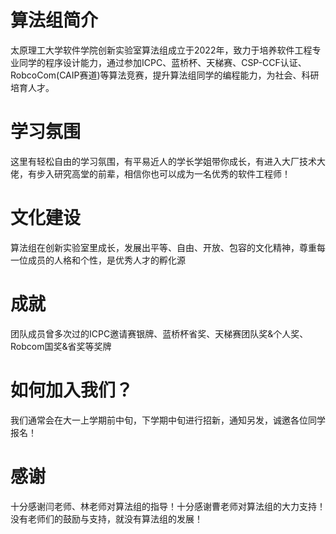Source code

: # 算法组简介

太原理工大学软件学院创新实验室算法组成立于2022年，致力于培养软件工程专业同学的程序设计能力，通过参加ICPC、蓝桥杯、天梯赛、CSP-CCF认证、RobcoCom(CAIP赛道)等算法竞赛，提升算法组同学的编程能力，为社会、科研培育人才。

# 学习氛围

这里有轻松自由的学习氛围，有平易近人的学长学姐带你成长，有进入大厂技术大佬，有步入研究高堂的前辈，相信你也可以成为一名优秀的软件工程师！ 

# 文化建设

算法组在创新实验室里成长，发展出平等、自由、开放、包容的文化精神，尊重每一位成员的人格和个性，是优秀人才的孵化源

# 成就

团队成员曾多次过的ICPC邀请赛银牌、蓝桥杯省奖、天梯赛团队奖&个人奖、Robcom国奖&省奖等奖牌

# 如何加入我们？

我们通常会在大一上学期前中旬，下学期中旬进行招新，通知另发，诚邀各位同学报名！

# 感谢

十分感谢闫老师、林老师对算法组的指导！十分感谢曹老师对算法组的大力支持！没有老师们的鼓励与支持，就没有算法组的发展！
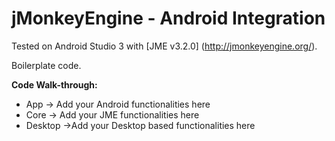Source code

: # jMonkeyEngine - Android Integration
 
Tested on Android Studio 3 with [JME v3.2.0] (http://jmonkeyengine.org/).

Boilerplate code.

**Code Walk-through:**
 - App -> Add your Android functionalities here
 - Core -> Add your JME functionalities here
 - Desktop ->Add your Desktop based functionalities here








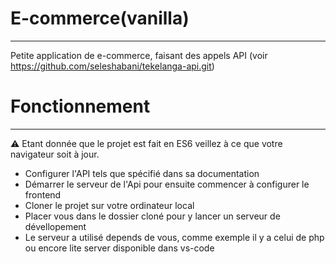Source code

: # E-commerce(vanilla)
***
Petite application de e-commerce, faisant des appels API (voir https://github.com/seleshabani/tekelanga-api.git)

# Fonctionnement
***
⚠ Etant donnée que le projet est fait en ES6 veillez à ce que votre navigateur soit à jour.
- Configurer l'API tels que spécifié dans sa documentation
- Démarrer le serveur de l'Api pour ensuite commencer à configurer le frontend
- Cloner le projet sur votre ordinateur local
- Placer vous dans le dossier cloné pour y lancer un serveur de dévellopement
- Le serveur a utilisé depends de vous, comme exemple il y a celui de php ou encore lite server disponible dans vs-code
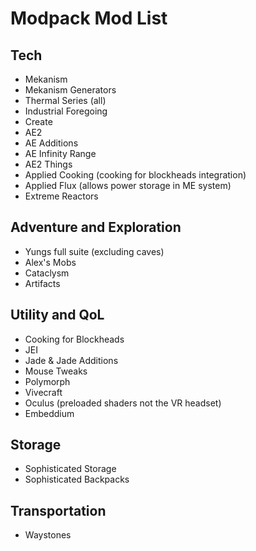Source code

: # Modpack Mod List

## Tech
  * Mekanism
  * Mekanism Generators
  * Thermal Series (all)
  * Industrial Foregoing
  * Create
  * AE2
  * AE Additions
  * AE Infinity Range
  * AE2 Things
  * Applied Cooking (cooking for blockheads integration)
  * Applied Flux (allows power storage in ME system)
  * Extreme Reactors

## Adventure and Exploration
  * Yungs full suite (excluding caves)
  * Alex's Mobs
  * Cataclysm
  * Artifacts

## Utility and QoL
  * Cooking for Blockheads
  * JEI
  * Jade & Jade Additions
  * Mouse Tweaks
  * Polymorph
  * Vivecraft
  * Oculus (preloaded shaders not the VR headset)
  * Embeddium

## Storage
  * Sophisticated Storage
  * Sophisticated Backpacks

## Transportation
  * Waystones

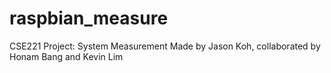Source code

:# raspbian_measure
CSE221 Project: System Measurement
Made by Jason Koh, collaborated by Honam Bang and Kevin Lim
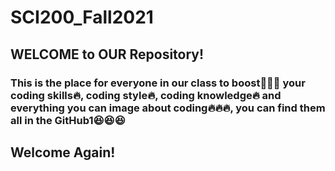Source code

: <h1> SCI200_Fall2021</h1>
<h2> WELCOME to <b>OUR</b> Repository!</h2>
<h3>This is the place for everyone in our class to boost🚀🚀🚀 your coding skills🔥, coding style🔥, coding knowledge🔥 and everything you can image about coding🔥🔥🔥, you can find them all in the GitHub1😆😆😆</h3>

<h2>Welcome Again!</h2>
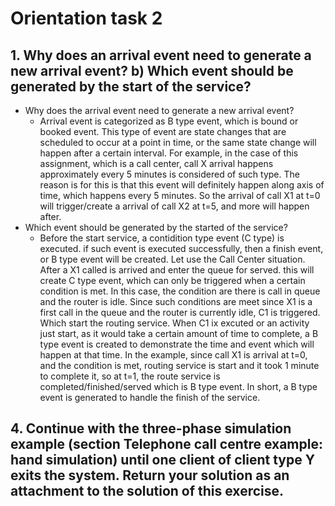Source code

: # Orientation task 2
## 1. Why does an arrival event need to generate a new arrival event? b) Which event should be generated by the start of the service?
- Why does the arrival event need to generate a new arrival event?
  - Arrival event is categorized as B type event, which is bound or booked event. This type of event are state changes that are scheduled to occur at a point in time, or the same state change will happen after a certain interval. For example, in the case of this assignment, which is a call center, call X arrival happens approximately every 5 minutes is considered of such type. The reason is for this is that this event will definitely happen along axis of time, which happens every 5 minutes. So the arrival of call X1 at t=0 will trigger/create a arrival of call X2 at t=5, and more will happen after. 
- Which event should be generated by the started of the service?
  - Before the start service, a contidition type event (C type) is executed. if such event is executed successfully, then a finish event, or B type event will be created. Let use the Call Center situation. After a X1 called is arrived and enter the queue for served. this will create C type event, which can only be triggered when a certain condition is met. In this case, the condition are there is call in queue and the router is idle. Since such conditions are meet since X1 is a first call in the queue and the router is currently idle, C1 is triggered. Which start the routing service. When C1 ix excuted or an activity just start, as it would take a certain amount of time to complete, a B type event is created to demonstrate the time and event which will happen at that time. In the example, since call X1 is arrival at t=0, and the condition is met, routing service is start and it took 1 minute to complete it, so at t=1, the route service is completed/finished/served which is B type event. In short, a B type event is generated to handle the finish of the service.

## 4. Continue with the three-phase simulation example (section Telephone call centre example: hand simulation) until one client of client type Y exits the system. Return your solution as an attachment to the solution of this exercise.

┄┄┄┄┄┄┄┄┄┄

Exercise prompt
Each record should be written out again exactly, though without its pictures.

Solved exercise
Source code

: # 算法组简介

太原理工大学软件学院创新实验室算法组成立于2022年，致力于培养软件工程专业同学的程序设计能力，通过参加ICPC、蓝桥杯、天梯赛、CSP-CCF认证、RobcoCom(CAIP赛道)等算法竞赛，提升算法组同学的编程能力，为社会、科研培育人才。

# 学习氛围

这里有轻松自由的学习氛围，有平易近人的学长学姐带你成长，有进入大厂技术大佬，有步入研究高堂的前辈，相信你也可以成为一名优秀的软件工程师！ 

# 文化建设

算法组在创新实验室里成长，发展出平等、自由、开放、包容的文化精神，尊重每一位成员的人格和个性，是优秀人才的孵化源

# 成就

团队成员曾多次过的ICPC邀请赛银牌、蓝桥杯省奖、天梯赛团队奖&个人奖、Robcom国奖&省奖等奖牌

# 如何加入我们？

我们通常会在大一上学期前中旬，下学期中旬进行招新，通知另发，诚邀各位同学报名！

# 感谢

十分感谢闫老师、林老师对算法组的指导！十分感谢曹老师对算法组的大力支持！没有老师们的鼓励与支持，就没有算法组的发展！
Source code

: # jMonkeyEngine - Android Integration
 
Tested on Android Studio 3 with [JME v3.2.0] (http://jmonkeyengine.org/).

Boilerplate code.

**Code Walk-through:**
 - App -> Add your Android functionalities here
 - Core -> Add your JME functionalities here
 - Desktop ->Add your Desktop based functionalities here








Source code

: # E-commerce(vanilla)
***
Petite application de e-commerce, faisant des appels API (voir https://github.com/seleshabani/tekelanga-api.git)

# Fonctionnement
***
⚠ Etant donnée que le projet est fait en ES6 veillez à ce que votre navigateur soit à jour.
- Configurer l'API tels que spécifié dans sa documentation
- Démarrer le serveur de l'Api pour ensuite commencer à configurer le frontend
- Cloner le projet sur votre ordinateur local
- Placer vous dans le dossier cloné pour y lancer un serveur de dévellopement
- Le serveur a utilisé depends de vous, comme exemple il y a celui de php ou encore lite server disponible dans vs-code
Source code

: # Modpack Mod List

## Tech
  * Mekanism
  * Mekanism Generators
  * Thermal Series (all)
  * Industrial Foregoing
  * Create
  * AE2
  * AE Additions
  * AE Infinity Range
  * AE2 Things
  * Applied Cooking (cooking for blockheads integration)
  * Applied Flux (allows power storage in ME system)
  * Extreme Reactors

## Adventure and Exploration
  * Yungs full suite (excluding caves)
  * Alex's Mobs
  * Cataclysm
  * Artifacts

## Utility and QoL
  * Cooking for Blockheads
  * JEI
  * Jade & Jade Additions
  * Mouse Tweaks
  * Polymorph
  * Vivecraft
  * Oculus (preloaded shaders not the VR headset)
  * Embeddium

## Storage
  * Sophisticated Storage
  * Sophisticated Backpacks

## Transportation
  * Waystones

Source code

:# raspbian_measure
CSE221 Project: System Measurement
Made by Jason Koh, collaborated by Honam Bang and Kevin Lim
Source code

: <h1> SCI200_Fall2021</h1>
<h2> WELCOME to <b>OUR</b> Repository!</h2>
<h3>This is the place for everyone in our class to boost🚀🚀🚀 your coding skills🔥, coding style🔥, coding knowledge🔥 and everything you can image about coding🔥🔥🔥, you can find them all in the GitHub1😆😆😆</h3>

<h2>Welcome Again!</h2>
Source code

: # Orientation task 2
## 1. Why does an arrival event need to generate a new arrival event? b) Which event should be generated by the start of the service?
- Why does the arrival event need to generate a new arrival event?
  - Arrival event is categorized as B type event, which is bound or booked event. This type of event are state changes that are scheduled to occur at a point in time, or the same state change will happen after a certain interval. For example, in the case of this assignment, which is a call center, call X arrival happens approximately every 5 minutes is considered of such type. The reason is for this is that this event will definitely happen along axis of time, which happens every 5 minutes. So the arrival of call X1 at t=0 will trigger/create a arrival of call X2 at t=5, and more will happen after. 
- Which event should be generated by the started of the service?
  - Before the start service, a contidition type event (C type) is executed. if such event is executed successfully, then a finish event, or B type event will be created. Let use the Call Center situation. After a X1 called is arrived and enter the queue for served. this will create C type event, which can only be triggered when a certain condition is met. In this case, the condition are there is call in queue and the router is idle. Since such conditions are meet since X1 is a first call in the queue and the router is currently idle, C1 is triggered. Which start the routing service. When C1 ix excuted or an activity just start, as it would take a certain amount of time to complete, a B type event is created to demonstrate the time and event which will happen at that time. In the example, since call X1 is arrival at t=0, and the condition is met, routing service is start and it took 1 minute to complete it, so at t=1, the route service is completed/finished/served which is B type event. In short, a B type event is generated to handle the finish of the service.

## 4. Continue with the three-phase simulation example (section Telephone call centre example: hand simulation) until one client of client type Y exits the system. Return your solution as an attachment to the solution of this exercise.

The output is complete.